Automation by way of scripts can be a powerful tool for change. Over the years, I’ve collected several hundred “one-off” scripts for various tasks using PowerShell and, more specifically, the cmdlets found in PowerCLI. Typically, these were plopped into Dropbox for a few reasons: easy to sync among my devices, a quick way to backup any changes, and the small size made them trivial on my overall capacity usage. However, it can be a challenge to share code written in Dropbox because it really wasn’t intended for that purpose.
What if there were an easier way to sync, backup, and share code? As it turns out, there is a wonderful way to do just this – it’s called GitHub. I realize that there’s nothing new in this statement as GitHub has been around for quite some time, but I never really thought about using it for my PowerShell code until recently. Since all of my code is just a compilation of small scripts, I figured it was not a fit for GitHub – after all, I’m not writing anything serious that compiles within these little scripts.
I have seen the light, however, and have begun going through some of my old scripts to find ones worth posting into my repositories. Maybe you’ll do the same?
Additionally, it’s nice to be able to publish your code for several other reasons:
- It allows others in the community to use your efforts to solve their problems, or at least see how you were able to solve a similar problem and potentially find their own solution.
- Other script authors can offer some improvements, updates, or bug fixes to your code in an environment that was created just for that purpose.
- GitHub is a great way to show off your chops to potential employers and is a sort of living resume or technical portfolio.
The GitHub Lexicon
There’s a lot of new terms that I’ve learned while working with GitHub that might seem a little confusing or daunting at first. Most of the terms are foreign to anyone who works heavily with infrastructure for a living, so I’ll cover the important ones here:
- Repository – This is a logical container for your code. It can contain files and folders of any type, with no single file being allowed to exceed 100 MB. By default, they are public – but you can pay a monthly fee to make them private. Private repositories, however, kinda of go against the grain of opening up your ideas and code to the greater community.
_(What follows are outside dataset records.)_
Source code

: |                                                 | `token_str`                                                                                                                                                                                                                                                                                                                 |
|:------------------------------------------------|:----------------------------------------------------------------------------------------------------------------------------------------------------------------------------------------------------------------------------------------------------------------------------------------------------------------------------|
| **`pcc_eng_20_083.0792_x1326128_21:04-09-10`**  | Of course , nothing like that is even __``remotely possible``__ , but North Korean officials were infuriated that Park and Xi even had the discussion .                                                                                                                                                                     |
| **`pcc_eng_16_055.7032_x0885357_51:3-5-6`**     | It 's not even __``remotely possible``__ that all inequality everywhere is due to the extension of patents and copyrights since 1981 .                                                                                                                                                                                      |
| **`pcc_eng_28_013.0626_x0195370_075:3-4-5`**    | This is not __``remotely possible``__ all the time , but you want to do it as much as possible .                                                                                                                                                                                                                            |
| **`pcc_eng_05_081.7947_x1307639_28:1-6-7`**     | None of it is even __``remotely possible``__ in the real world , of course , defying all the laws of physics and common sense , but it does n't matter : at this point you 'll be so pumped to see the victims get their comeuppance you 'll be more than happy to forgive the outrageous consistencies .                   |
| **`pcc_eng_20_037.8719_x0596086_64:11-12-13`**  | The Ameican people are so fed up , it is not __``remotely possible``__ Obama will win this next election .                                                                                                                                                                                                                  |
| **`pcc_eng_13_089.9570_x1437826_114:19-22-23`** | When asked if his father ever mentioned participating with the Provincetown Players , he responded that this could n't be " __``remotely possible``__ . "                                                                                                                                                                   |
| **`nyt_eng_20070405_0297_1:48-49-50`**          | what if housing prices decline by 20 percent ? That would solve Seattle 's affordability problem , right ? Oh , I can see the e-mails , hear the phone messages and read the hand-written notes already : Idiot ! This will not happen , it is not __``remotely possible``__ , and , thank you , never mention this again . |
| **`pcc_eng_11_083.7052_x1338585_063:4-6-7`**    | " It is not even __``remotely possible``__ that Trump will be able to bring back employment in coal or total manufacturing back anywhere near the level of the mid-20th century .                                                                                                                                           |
- Commit – Any time you make a change to a file (or files) within a repository, you then need to commit those changes. It’s a lot like creating a virtual machine snapshot – you’re defining a point in time where you want to save the delta changes from the previous commit and the current code.
- Fork – If you want to work on someone else’s code, you can fork it into your own repository. You are essentially making a copy of their code that you can then work on.
- Pull – After you’ve forked someone’s code, you can make changes to it – such as bug fixes or feature improvements – and then send a pull request. You’re asking the owner of the code to pull your changes into their code.
- Sync – Any time your local repository, located on your computer, differs from the GitHub repository, you’ll need to sync it. A sync is done from one repository to another, and in the framework of GitHub, is either between your local repository (on your computer) and GitHub or between two repositories on GitHub (common if you forked someone’s code).
As a primarily Windows dude, I rely on the GitHub for Windows client – you’re not forced to use Linux to also use GitHub (although it’s good idea to learn enough to be competent). The Windows client is rather nicely built with a friendly GUI, and only requires diving into the CLI for times when you need to stash your changes or resolve a conflict.
For more details on that, I ‘d suggest watching Brendan Enrick’s GitHub for Windows Developers course on Pluralsight. I recently watched the entire thing and found the content to be very helpful. You can also visit the GitHub Bootcamp section for more guides.